Acordei para a manhã de sábado totalmente disposta. Fui até a janela para ver como estava o tempo. O sol brilhava, esquentando onde sua luz alcançava, deixando o dia mais iluminado. O céu estava azul, tinha algumas nuvens, mas era uma camada fina - sem nenhuma capacidade de trazer chuva. Peguei no guarda-roupa uma blusa de alça, um short e o meu biquíni novo.
- Bom dia! - cumprimentei Nathália e o papai quando cheguei na cozinha, já arrumada.
- Bom dia, filha. Como você está bonita. – ele sorriu.
- Ah, sem essa pai. Não estou toda arrumada. Não sei como uma blusa de algodão, um short e uma sandália podem se encaixar no conceito de beleza de alguém - tagarelei.
- Acho que é o rabo de cavalo.
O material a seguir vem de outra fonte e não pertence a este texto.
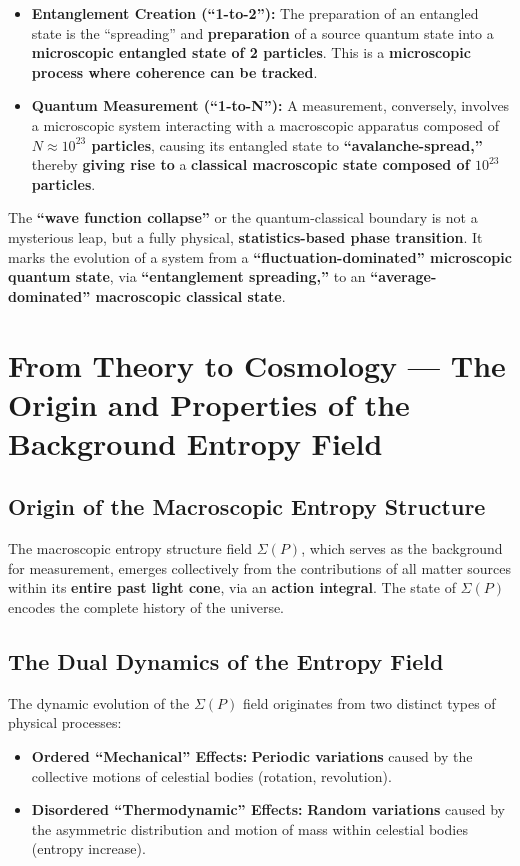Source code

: \documentclass[11pt]{article}
\begin{document}
\begin{itemize}
    \item   \textbf{Entanglement Creation (``1-to-2''):} The preparation of an entangled state is the ``spreading'' and \textbf{preparation} of a source quantum state into a \textbf{microscopic entangled state of 2 particles}. This is a \textbf{microscopic process where coherence can be tracked}.
    \item   \textbf{Quantum Measurement (``1-to-N''):} A measurement, conversely, involves a microscopic system interacting with a macroscopic apparatus composed of \textbf{$N \approx 10^{23}$ particles}, causing its entangled state to \textbf{``avalanche-spread,''} thereby \textbf{giving rise to} a \textbf{classical macroscopic state composed of $10^{23}$ particles}.
\end{itemize}

\noindent The \textbf{``wave function collapse''} or the quantum-classical boundary is not a mysterious leap, but a fully physical, \textbf{statistics-based phase transition}. It marks the evolution of a system from a \textbf{``fluctuation-dominated'' microscopic quantum state}, via \textbf{``entanglement spreading,''} to an \textbf{``average-dominated'' macroscopic classical state}.



\section{From Theory to Cosmology — The Origin and Properties of the Background Entropy Field}

\subsection{Origin of the Macroscopic Entropy Structure}
The macroscopic entropy structure field $\Sigma(P)$, which serves as the background for measurement, emerges collectively from the contributions of all matter sources within its \textbf{entire past light cone}, via an \textbf{action integral}. The state of $\Sigma(P)$ encodes the complete history of the universe.

\subsection{The Dual Dynamics of the Entropy Field}
The dynamic evolution of the $\Sigma(P)$ field originates from two distinct types of physical processes:
\begin{itemize}
    \item   \textbf{Ordered ``Mechanical'' Effects:} \textbf{Periodic variations} caused by the collective motions of celestial bodies (rotation, revolution).
    \item   \textbf{Disordered ``Thermodynamic'' Effects:} \textbf{Random variations} caused by the asymmetric distribution and motion of mass within celestial bodies (entropy increase).
\end{itemize}
\end{document}
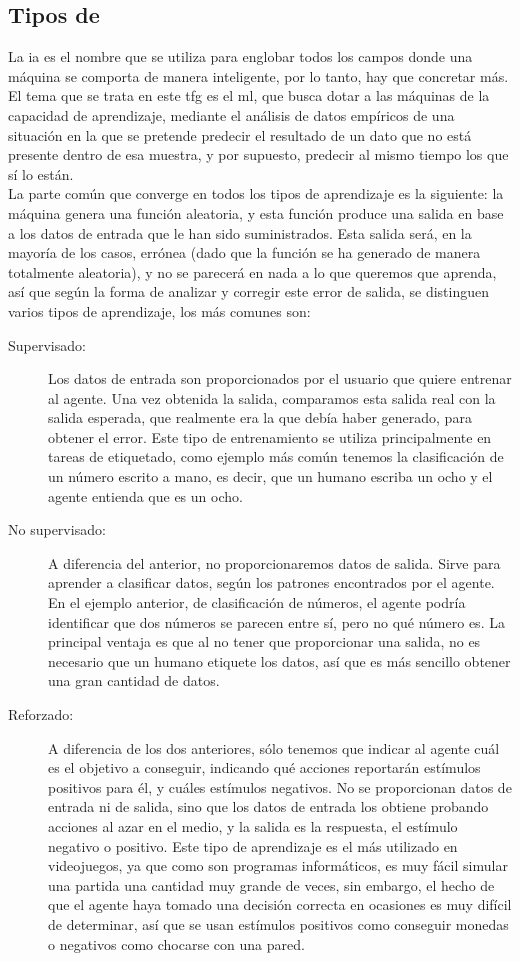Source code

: \subsection{Tipos de  }
La \gls{ia} es el nombre que se utiliza para englobar todos los campos donde una máquina se comporta de manera inteligente, por lo tanto, hay que concretar más. El tema que se trata en este \gls{tfg} es el \gls{ml}, que busca dotar a las máquinas de la capacidad de aprendizaje, mediante el análisis de datos empíricos de una situación en la que se pretende predecir el resultado de un dato que no está presente dentro de esa muestra, y por supuesto, predecir al mismo tiempo los que sí lo están. 
\\
La parte común que converge en todos los tipos de aprendizaje es la siguiente: la máquina genera una función aleatoria, y esta función produce una salida en base a los datos de entrada que le han sido suministrados. Esta salida será, en la mayoría de los casos, errónea (dado que la función se ha generado de manera totalmente aleatoria), y no se parecerá en nada a lo que queremos que aprenda, así que según la forma de analizar y corregir este error de salida, se distinguen varios tipos de aprendizaje, los más comunes son:
\begin{description}
	\item[Supervisado:]  Los datos de entrada son proporcionados por el usuario que quiere entrenar al agente. Una vez obtenida la salida, comparamos esta salida real con la salida esperada, que realmente era la que debía haber generado, para obtener el error. Este tipo de entrenamiento se utiliza principalmente en tareas de etiquetado, como ejemplo más común tenemos la clasificación de un número escrito a mano, es decir, que un humano escriba un ocho y el agente entienda que es un ocho.
	\item[No supervisado:] A diferencia del anterior, no proporcionaremos datos de salida. Sirve para aprender a clasificar datos, según los patrones encontrados por el agente. En el ejemplo anterior, de clasificación de números, el agente podría identificar que dos números se parecen entre sí, pero no qué número es. La principal ventaja es que al no tener que proporcionar una salida, no es necesario que un humano etiquete los datos, así que es más sencillo obtener una gran cantidad de datos.
	\item[Reforzado:] A diferencia de los dos anteriores, sólo tenemos que indicar al agente cuál es el objetivo a conseguir, indicando qué acciones reportarán estímulos positivos para él, y cuáles estímulos negativos. No se proporcionan datos de entrada ni de salida, sino que los datos de entrada los obtiene probando acciones al azar en el medio, y la salida es la respuesta, el estímulo negativo o positivo.  Este tipo de aprendizaje es el más utilizado en videojuegos, ya que como son programas informáticos, es muy fácil simular una partida una cantidad muy grande de veces, sin embargo, el hecho de que el agente haya tomado una decisión correcta en ocasiones es muy difícil de determinar, así que se usan estímulos positivos como conseguir monedas o negativos como chocarse con una pared.
\end{description}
Quase nunca você usa o cabelo preso – Nathália disse.
Peguei no armário uma barra de cereais, enquanto papai se despedia de mim e de Nathália com um Até mais tarde.
Quando terminei de comer, meu celular tocou.
- Alô?
- Oi, sou eu, Richard.
- Oi, Rick. O que foi?
- Você vem?
- Sim, por quê? - perguntei confusa.
- Você ainda está em casa?
- Estou.
- Ok. Tchau.
- Rick, Richard, o que...? - mas ele já tinha desligado. Guardei o celular com as sobrancelhas unidas, tentando entender o que tinha sido aquilo, mas balancei a cabeça e desisti.
- Nathália, Eu já vou. Tchau.
- Tchau. Divirta-se - ela respondeu.
Andei até o carro, mas assim que abri a porta senti como se alguém estivesse me observando. Virei-me e o Richard estava andando em minha direção, seu carro estacionado a alguns metros de nós.
- Bom dia Sammy! - ele sorriu.
- Bom dia! - sorri também - O que está fazendo aqui?
- Vim te buscar.
- O quê?
- É isso mesmo. Vou levar você, posso? - sua expressão desmoronou um pouco na última palavra e uma onda de culpa passou por mim.
- Pode - murmurei. Ele deu um sorriso largo e me abraçou.
- Rick você é maluco. – disse enquanto estávamos na estrada.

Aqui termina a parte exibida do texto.